Corey Decker: Chargers 31-28. Broncos miss a last-second field goal.
Cheryl A White: 31-28, the guys in the blue color rush unis. Gordon with two rushing scores, Henry & Williams with TD passes + a Lambo field goal give the Bolts win No. 2. Whether or not it’s enough to save McCoy’s job, we’ll find out Friday.
Charles LaFurno: The Chargers win and save McCoy’s tail, unfortunately, 27-20.
Bosa has two sacks and causes a fumble. Gordon goes for over 100 yards from scrimmage.
Zak Darman: The Chargers never get into rhythm on offense and rival signal caller Trevor Siemian slings a late TD to clinch. 24-3 Broncos.
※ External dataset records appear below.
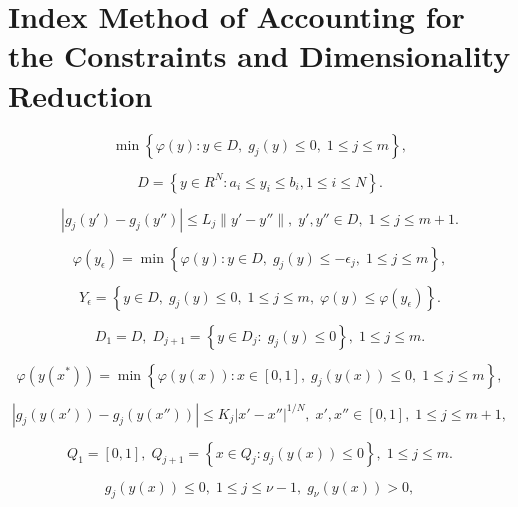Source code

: \documentclass[review]{elsarticle}
\begin{document}
\section{Index Method of Accounting for the Constraints and Dimensionality Reduction}

\begin{equation}\label{problem}
	\min{\left\{\varphi(y):y \in D, \; g_j(y)\leq 0, \; 1 \leq j \leq m\right\}},
\end{equation}

\begin{equation}\label{D}
	D=\left\{y\in R^N: a_i\leq y_i \leq b_i, 1\leq i \leq N\right\}.
\end{equation}

\begin{equation}\label{lipschitz_condition}
	\left|g_j(y')-g_j (y'')\right| \leq L_j \|y'-y''\|, \; y', y''\in D, \; 1\leq j \leq m+1.
\end{equation}

\begin{equation}\label{epsilon_reserved_solution}
	\varphi(y_{\epsilon})=\min{\left\{\varphi(y):y \in D, \; g_j(y)\leq -{\epsilon}_j, \; 1 \leq j \leq m\right\}},
\end{equation}

\begin{equation}\label{Y_epsilon}
	Y_{\epsilon}=\left\{ y \in D, \; g_j(y) \leq 0, \; 1 \leq j \leq m, \; \varphi(y) \leq \varphi(y_{\epsilon}) \right\}.
\end{equation}

\begin{equation}\label{D_sets}
	D_1 = D, \; D_{j+1} = \left\{ y \in D_j: \; g_j(y) \leq 0 \right\}, \; 1 \leq j \leq m.
\end{equation}

\begin{equation}\label{one_dimensional_problem}
	\varphi(y(x^\ast))=\min \left\{\varphi(y(x)): x \in [0,1], \; g_j(y(x))\leq 0, \; 1 \leq j \leq m\right\},
\end{equation}

\[
	\left|g_j(y(x'))-g_j(y(x''))\right| \leq K_j \left|x'-x'' \right|^{1/N}, \; x', x''\in [0,1], \; 1\leq j \leq m+1,
\]

\begin{equation}\label{Q_intervals}
	Q_1=[0,1], \; Q_{j+1}=\left\{x \in Q_j : g_j(y(x)) \leq 0 \right\}, \; 1 \leq j \leq m.
\end{equation}

\[
	g_j(y(x)) \leq 0, \; 1 \leq j \leq \nu-1, \; g_{\nu}(y(x))>0,
\]
\end{document}
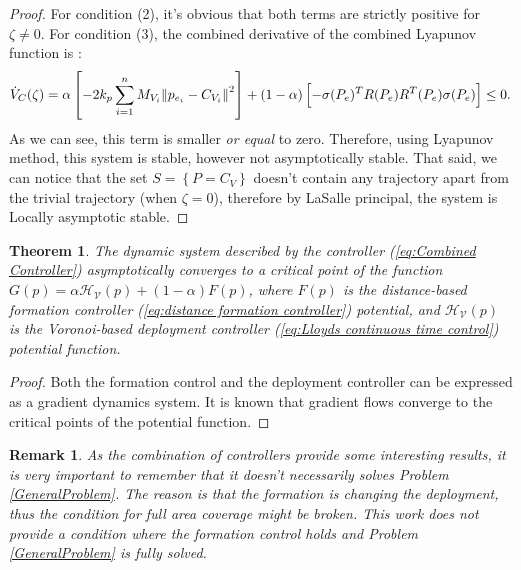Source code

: \documentclass{iacas}
\newtheorem{theorem}{Theorem}
\newtheorem{remark}{Remark}
\begin{document}
\begin{proof}
For condition (2), it's obvious that both terms are strictly positive for $\zeta \neq 0$.
For condition (3), the combined derivative of the combined Lyapunov function is \cite{Cortes2004}:
    \begin{equation}
        \dot{V}_{C}(\zeta) = \alpha \left[ -2k_{p}\sum_{i=1}^{n}M_{V_{i}}\norm{p_{e_{i}} - C_{V_{i}}}^{2} \right] + (1-\alpha)\left[ -\sigma(P_e)^{T}R(P_e)R^{T}(P_e)\sigma(P_e) \right] \leq 0.
    \end{equation}
    As we can see, this term is smaller \emph{or equal} to zero. Therefore, using Lyapunov method, this system is stable, however not asymptotically stable. That said, we can notice that the set $S = \left\{ P = C_{V} \right\}$ doesn't contain any trajectory apart from the trivial trajectory (when $\zeta = 0$), therefore by LaSalle principal, the system is Locally asymptotic stable.
\end{proof}

\begin{theorem}
The dynamic system described by the controller (\ref{eq:Combined Controller}) asymptotically converges to a critical point of the function $G(p) = \alpha \mathcal{H}_{\mathcal{V}}(p) + (1-\alpha) F(p)$, where $F(p)$ is the distance-based formation controller (\ref{eq:distance formation controller})  potential, and $\mathcal{H}_{\mathcal{V}}(p)$ is the Voronoi-based deployment controller (\ref{eq:Lloyds continuous time control}) potential function\cite{Cortes2004}.
    \label{theorem: combined controller stability}
\end{theorem}
\begin{proof}
Both the formation control and the deployment controller can be expressed as a gradient dynamics system. It is
known that gradient flows converge to the critical points of the potential function.
\end{proof}


\begin{remark}As the combination of controllers provide some interesting results, it is very important to remember that it doesn't necessarily solves Problem \ref{GeneralProblem}. The reason is that the formation is changing the deployment, thus the condition for full area coverage might be broken. This work \emph{does not} provide a condition where the formation control holds \emph{and} Problem \ref{GeneralProblem} is fully solved.
\end{remark}
\end{document}

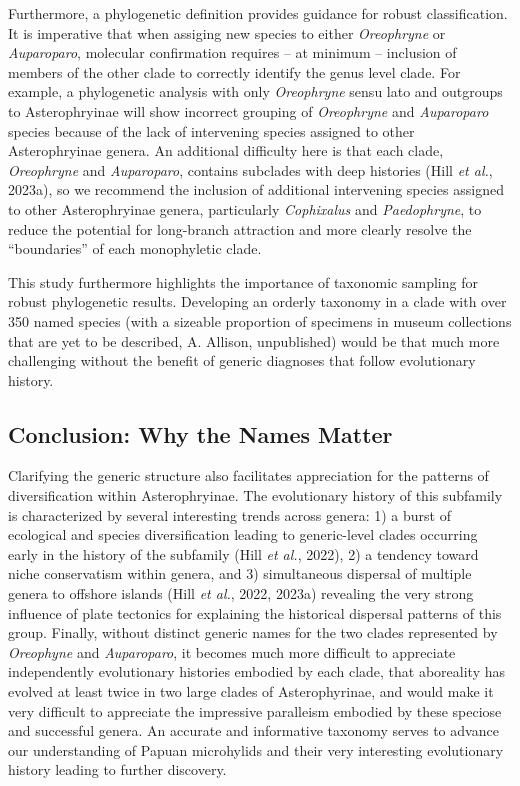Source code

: \documentclass[
  letterpaper,
  DIV=11,
  numbers=noendperiod]{scrartcl}
\begin{document}
Furthermore, a phylogenetic definition provides guidance for robust
classification. It is imperative that when assiging new species to
either \emph{Oreophryne} or \emph{Auparoparo}, molecular confirmation
requires -- at minimum -- inclusion of members of the other clade to
correctly identify the genus level clade. For example, a phylogenetic
analysis with only \emph{Oreophryne} sensu lato and outgroups to
Asterophryinae will show incorrect grouping of \emph{Oreophryne} and
\emph{Auparoparo} species because of the lack of intervening species
assigned to other Asterophryinae genera. An additional difficulty here
is that each clade, \emph{Oreophryne} and \emph{Auparoparo}, contains
subclades with deep histories (Hill \emph{et al.}, 2023a), so we
recommend the inclusion of additional intervening species assigned to
other Asterophryinae genera, particularly \emph{Cophixalus} and
\emph{Paedophryne}, to reduce the potential for long-branch attraction
and more clearly resolve the ``boundaries'' of each monophyletic clade.

This study furthermore highlights the importance of taxonomic sampling
for robust phylogenetic results. Developing an orderly taxonomy in a
clade with over 350 named species (with a sizeable proportion of
specimens in museum collections that are yet to be described, A.
Allison, unpublished) would be that much more challenging without the
benefit of generic diagnoses that follow evolutionary history.

\subsection{Conclusion: Why the Names
Matter}\label{conclusion-why-the-names-matter}

Clarifying the generic structure also facilitates appreciation for the
patterns of diversification within Asterophryinae. The evolutionary
history of this subfamily is characterized by several interesting trends
across genera: 1) a burst of ecological and species diversification
leading to generic-level clades occurring early in the history of the
subfamily (Hill \emph{et al.}, 2022), 2) a tendency toward niche
conservatism within genera, and 3) simultaneous dispersal of multiple
genera to offshore islands (Hill \emph{et al.}, 2022, 2023a) revealing
the very strong influence of plate tectonics for explaining the
historical dispersal patterns of this group. Finally, without distinct
generic names for the two clades represented by \emph{Oreophyne} and
\emph{Auparoparo}, it becomes much more difficult to appreciate
independently evolutionary histories embodied by each clade, that
aboreality has evolved at least twice in two large clades of
Asterophyrinae, and would make it very difficult to appreciate the
impressive paralleism embodied by these speciose and successful genera.
An accurate and informative taxonomy serves to advance our understanding
of Papuan microhylids and their very interesting evolutionary history
leading to further discovery.
\end{document}
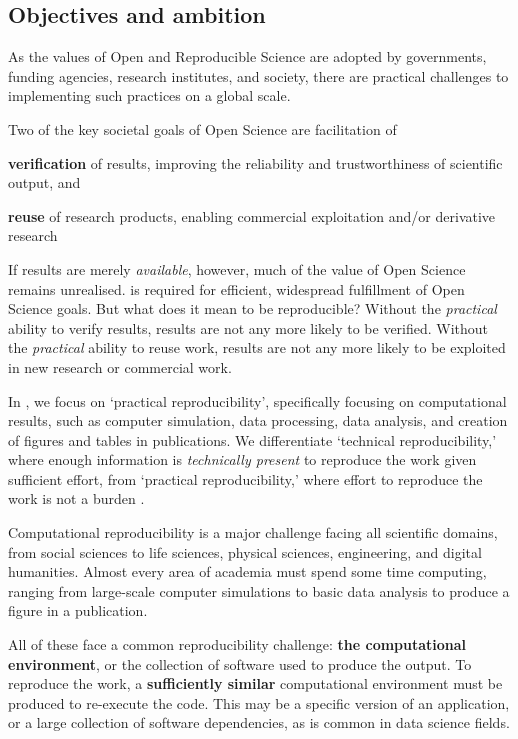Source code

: \subsection{Objectives and ambition}

\label{sect:objectives}

As the values of Open and Reproducible Science are adopted by
governments, funding agencies, research institutes, and society,
there are practical challenges to implementing such practices on a global scale.

Two of the key societal goals of Open Science are facilitation of

\begin{compactenum}
\item \textbf{verification} of results, improving the reliability and trustworthiness of scientific output, and
\item \textbf{reuse} of research products, enabling commercial exploitation and/or derivative research
\end{compactenum}

If results are merely \emph{available}, however,
much of the value of Open Science remains unrealised.
 is required for efficient, widespread fulfillment of Open Science goals.
But what does it mean to be reproducible?
Without the \emph{practical} ability to verify results, results are not
any more likely to be verified.
Without the \emph{practical} ability to reuse work, results are not
any more likely to be exploited in new research or commercial work.

In \TheProject, we focus on `practical reproducibility',
specifically focusing on computational results, such as computer simulation, data
processing, data analysis, and creation of figures and tables in publications.
We differentiate `technical reproducibility,'
where enough information is \emph{technically present} to reproduce the work given sufficient effort,
from `practical reproducibility,'
where effort to reproduce the work is not a burden \cite{binder}.


Computational reproducibility is a major challenge facing all scientific domains,
from social sciences to life sciences, physical sciences, engineering, and digital humanities.
Almost every area of academia must spend some time computing,
ranging from large-scale computer simulations to basic data analysis to produce a figure in a publication.

All of these face a common reproducibility challenge: \textbf{the computational environment},
or the collection of software used to produce the output.
To reproduce the work, a \textbf{sufficiently similar} computational environment must be produced to re-execute the code.
This may be a specific version of an application, or a large collection of software dependencies,
as is common in data science fields.

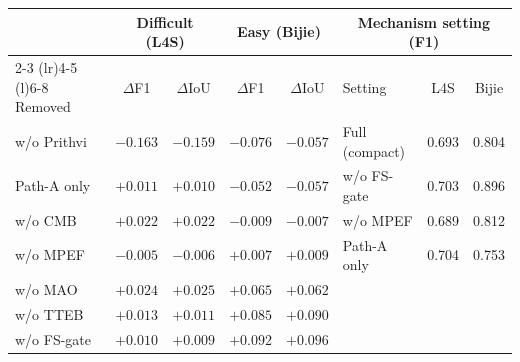 \documentclass[10pt,twocolumn,letterpaper]{article}
\begin{document}
\begin{table}[!t]
\vspace{0.45em}
\setlength{\tabcolsep}{4pt}
\begin{tabular}{lcccc@{\hspace{1.6em}}lcc}
\toprule
& \multicolumn{2}{c}{Difficult (L4S)} & \multicolumn{2}{c}{Easy (Bijie)} &
\multicolumn{3}{c}{Mechanism setting (F1)} \\
\cmidrule(lr){2-3} \cmidrule(lr){4-5} \cmidrule(l){6-8}
Removed & \(\Delta\)F1 & \(\Delta\)IoU & \(\Delta\)F1 & \(\Delta\)IoU & Setting & L4S & Bijie \\
\midrule
w/o Prithvi & $-0.163$ & $-0.159$ & $-0.076$ & $-0.057$ & Full (compact) & 0.693 & 0.804 \\
Path-A only & $+0.011$ & $+0.010$ & $-0.052$ & $-0.057$ & w/o FS-gate & 0.703 & 0.896 \\
w/o CMB & $+0.022$ & $+0.022$ & $-0.009$ & $-0.007$ & w/o MPEF & 0.689 & 0.812 \\
w/o MPEF & $-0.005$ & $-0.006$ & $+0.007$ & $+0.009$ & Path-A only & 0.704 & 0.753 \\
w/o MAO & $+0.024$ & $+0.025$ & $+0.065$ & $+0.062$ & & & \\
w/o TTEB & $+0.013$ & $+0.011$ & $+0.085$ & $+0.090$ & & & \\
w/o FS-gate & $+0.010$ & $+0.009$ & $+0.092$ & $+0.096$ & & & \\
\bottomrule
\end{tabular}
\end{table}
\end{document}
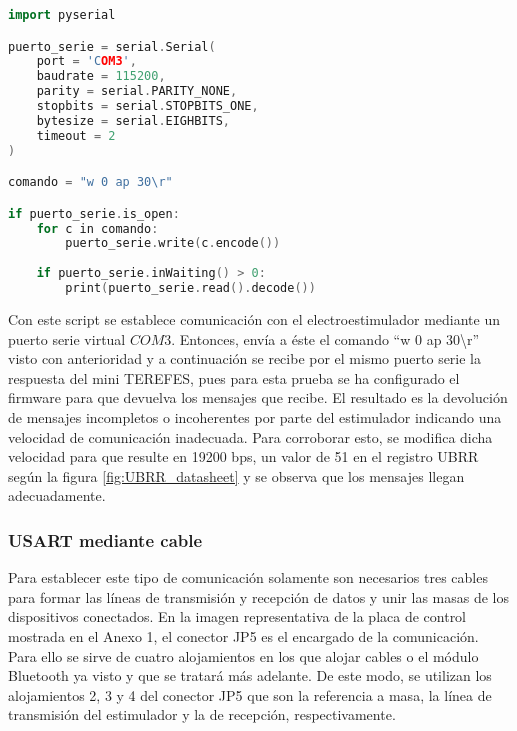 \begin{lstlisting}[language=C++,breaklines]
import pyserial

puerto_serie = serial.Serial(
	port = 'COM3',
	baudrate = 115200,
	parity = serial.PARITY_NONE,
	stopbits = serial.STOPBITS_ONE,
	bytesize = serial.EIGHBITS,
	timeout = 2
)

comando = "w 0 ap 30\r"

if puerto_serie.is_open:
	for c in comando:
		puerto_serie.write(c.encode())
		
	if puerto_serie.inWaiting() > 0:
		print(puerto_serie.read().decode())	
\end{lstlisting}

Con este script se establece comunicación con el electroestimulador mediante un puerto serie virtual $COM3$. Entonces, envía a éste el comando ``w 0 ap 30\textbackslash r'' visto con anterioridad y a continuación se recibe por el mismo puerto serie la respuesta del mini TEREFES, pues para esta prueba se ha configurado el firmware para que devuelva los mensajes que recibe. El resultado es la devolución de mensajes incompletos o incoherentes por parte del estimulador indicando una velocidad de comunicación inadecuada. Para corroborar esto, se modifica dicha velocidad para que resulte en 19200 bps, un valor de 51 en el registro UBRR según la figura \ref{fig:UBRR_datasheet} y se observa que los mensajes llegan adecuadamente. 

\subsubsection{USART mediante cable}
Para establecer este tipo de comunicación solamente son necesarios tres cables para formar las líneas de transmisión y recepción de datos y unir las masas de los dispositivos conectados. En la imagen representativa de la placa de control mostrada en el Anexo 1, el conector JP5 es el encargado de la comunicación. Para ello se sirve de cuatro alojamientos en los que alojar cables o el módulo Bluetooth ya visto y que se tratará más adelante. De este modo, se utilizan los alojamientos 2, 3 y 4 del conector JP5 que son la referencia a masa, la línea de transmisión del estimulador y la de recepción, respectivamente.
Brian Scott: Denver holds a 9-1 record over the last 10 games against San Diego, winning the last five in America’s finest city. In San Diego, the last five against Denver, Denver has outscored the Chargers 23.6-14. Gordon grinds it out in the middle where Denver has been exploited this year. With an established run game, Rivers is able to throw underneath often and even tests the excellent secondary of Denver, with a few long balls – Rivers never backs down from a challenge. Joey Bosa fuels the fire from his debut last week and will have at least two sacks, and will disrupt Trevor with the help of Liuget. Even with the polar opposite records, how horrible the losses have been for San Diego, they somehow find a way to win at home against Denver for the first time since 2010. Chargers 26 – 21
Travis Blake: As much as I want — NEED — this team to win, and as good as I am feeling about their chances in this game, I still can’t pick them to win. The Chargers of late have always failed hardest in Prime Time, tonight will be no exception. The color rush will be awesome! Broncos defenders will be caught starring at the brilliant blues as Double H, TW16, Travis Benjamin, and MG28 run past them for a couple of TDs! But soon the Bronco defenders will snap out of it and start stopping the run and pressuring PR17 to death. With a short week of preparation and healing Mike McCoy’s team folds yet again. THE Bolts lose, 24-17. Stay tuned after the game if you’re still awake to see who the new head ball coach will be!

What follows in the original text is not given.